President Trump arrives Sunday at the U.S. Women's Open at Trump National Golf Club in Bedminster, N.J. (Saul Loeb/AFP/Getty Images)

The NAACP Legal Defense Fund on Tuesday filed a lawsuit in federal court alleging that President Trump's voting commission “was formed with the intent to discriminate against voters of color in violation of the Constitution.”

“Statements by President Trump, his spokespersons and surrogates . . . as well as the work of the Commission as described by its co-chairs, are grounded on the false premise that Black and Latino voters are more likely to perpetrate voter fraud,” the suit alleges.

As evidence, the suit points to Trump's repeated unsubstantiated claims that millions of illegal immigrants voted in the 2016 election.

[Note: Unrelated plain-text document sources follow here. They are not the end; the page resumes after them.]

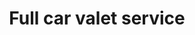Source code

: ---
title: "Full car valet service"
alt: "Complete service covering both the exterior and interior of the vehicle, including waxing, polishing, and upholstery cleaning"
description: "Complete service including waxing, polishing, and upholstery cleaning"
category: "mobile-car-wash"
subcategory: "full-car-valet"
image: "/mobile-car-wash/full-car-valet.png"
ogImage: "/mobile-car-wash/full-car-valet.png"
colour: "blue"
pathtxt: "Full car valet"
published: true
---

Those claims were subsequently repeated by Vice President Pence and Kansas Secretary of State Kris Kobach, now the chair and vice-chair of the Presidential Advisory Commission on Election Integrity, which Trump set up to investigate his unfounded claims.

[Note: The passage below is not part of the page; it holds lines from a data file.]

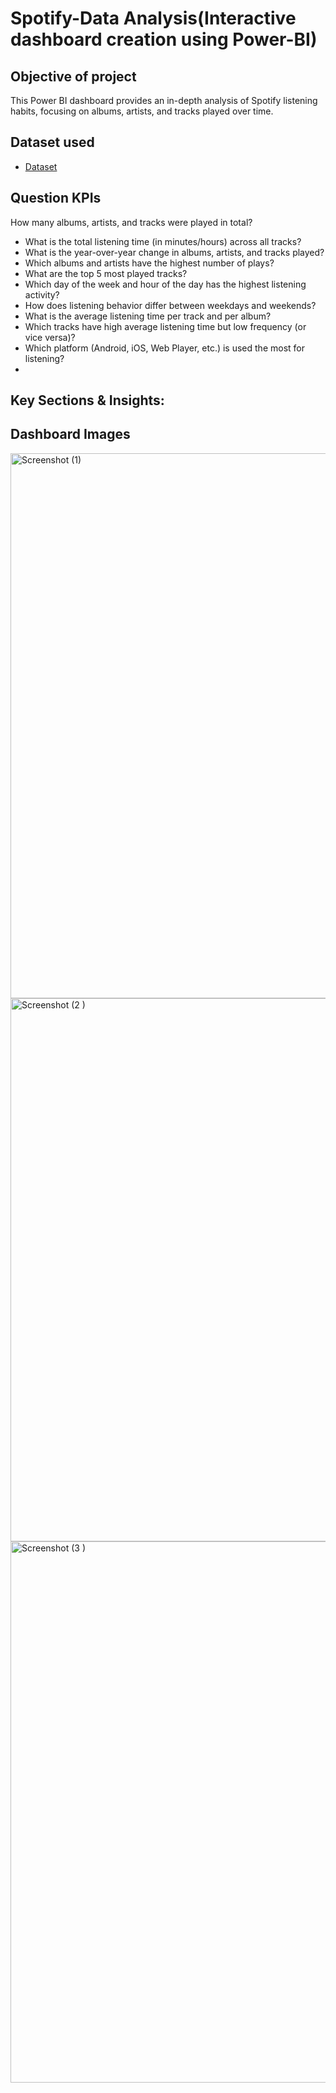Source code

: # Spotify-Data Analysis(Interactive dashboard creation using Power-BI)
## Objective of project
This Power BI dashboard provides an in-depth analysis of Spotify listening habits, focusing on albums, artists, and tracks played over time.
## Dataset used

- <a href="https://github.com/bhavini-18/Spotify-Dashboard-Power-BI/blob/main/spotify_history.csv">Dataset</a>

## Question KPIs
How many albums, artists, and tracks were played in total?
- What is the total listening time (in minutes/hours) across all tracks?
- What is the year-over-year change in albums, artists, and tracks played?
- Which albums and artists have the highest number of plays?
- What are the top 5 most played tracks?
-  Which day of the week and hour of the day has the highest listening activity?
- How does listening behavior differ between weekdays and weekends?
- What is the average listening time per track and per album?
- Which tracks have high average listening time but low frequency (or vice versa)?
- Which platform (Android, iOS, Web Player, etc.) is used the most for listening?
- 
## Key Sections & Insights:


## Dashboard Images
<img width="1315" height="872" alt="Screenshot (1)" src="https://github.com/user-attachments/assets/023d3757-4ce9-4a48-874a-b977626d05f7" />
<img width="1320" height="869" alt="Screenshot (2 )" src="https://github.com/user-attachments/assets/313690cb-0aa6-412e-8d29-715088434bb2" />
<img width="1316" height="866" alt="Screenshot (3 )" src="https://github.com/user-attachments/assets/dc91e57d-e8a9-4d06-95fc-a13b4a89762b" />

The complaint also points to the “virulently racist rhetoric” of the Public Interest Legal Foundation, a group associated with two of the commission's members, Hans von Spakovsky and J. Christian Adams. In May that group, headed by Adams, released a dubiously sourced report caricaturing noncitizens as invading space aliens, complete with cartoonish illustrations of UFOs.

The lawsuit alleges that the commission is designed “to reaffirm President Trump’s false allegations of millions of 'illegal' votes, and to provide a basis for actions that will target African-American and Latino voters, rather than objectively analyze an issue of national significance.” The group is asking the federal court to order the commission to cease all activities.

The NAACP Legal Defense Fund complaint is at least the seventh federal lawsuit filed against the voting commission this month. The other lawsuits:

  • A suit by the Electronic Privacy Information Center alleging that “the Commission’s demand for detailed voter histories also violates millions of Americans' constitutional right to privacy.” In response to that complaint, the commission voluntarily asked states to stop sending voter data until the lawsuit is resolved.
  • A suit by the American Civil Liberties Union alleging that the commission is failing to comply with federal transparency laws. The ACLU argues that the commission's first meeting, held via phone, was not open to the public and that the commission did not publicly post documents related to its operation as required by law. Three days after the ACLU suit was filed, the White House published a Web page containing many of those documents.
  • A similar lawsuit filed by the Lawyers' Committee for Civil Right Under Lawalleging noncompliance with federal transparency laws. That group has also filed a Hatch Act complaint alleging that Kobach improperly used his seat on the commission to promote his upcoming run for Kansas governor.
  • A separate lawsuit by the Florida ACLU alleging that the commission's data collection efforts amount to “an unjustified invasion of privacy not authorized under the Constitution and laws of the United States or the individual states.”
  • A similar lawsuit by the civil liberties group Public Citizen alleging that the commission's “collection and dissemination of [voter] information violates the Privacy Act, which prohibits the collection, use, maintenance or distribution of any 'record describing how any individual exercises rights guaranteed by the First Amendment.' ” The group is requesting a temporary restraining order on the committee's actions.
  • Similarly, the watchdog group Common Cause filed a lawsuit alleging Privacy Act violations. “Common Cause asks the U.S. District Court for the District of Columbia to order the commission, [the Department of Homeland Security], and [the Social Security Administration] to stop seeking and using the voter history and party affiliation of voters, and return any such data it has already obtained from any state,” the group announced.

In addition, several separate challenges have been filed by groups at the state level, in Indiana, New Hampshire and Idaho.

Representatives for the commission did not immediately return a request for comment.

The commission is scheduled to hold its first in-person meeting Wednesday.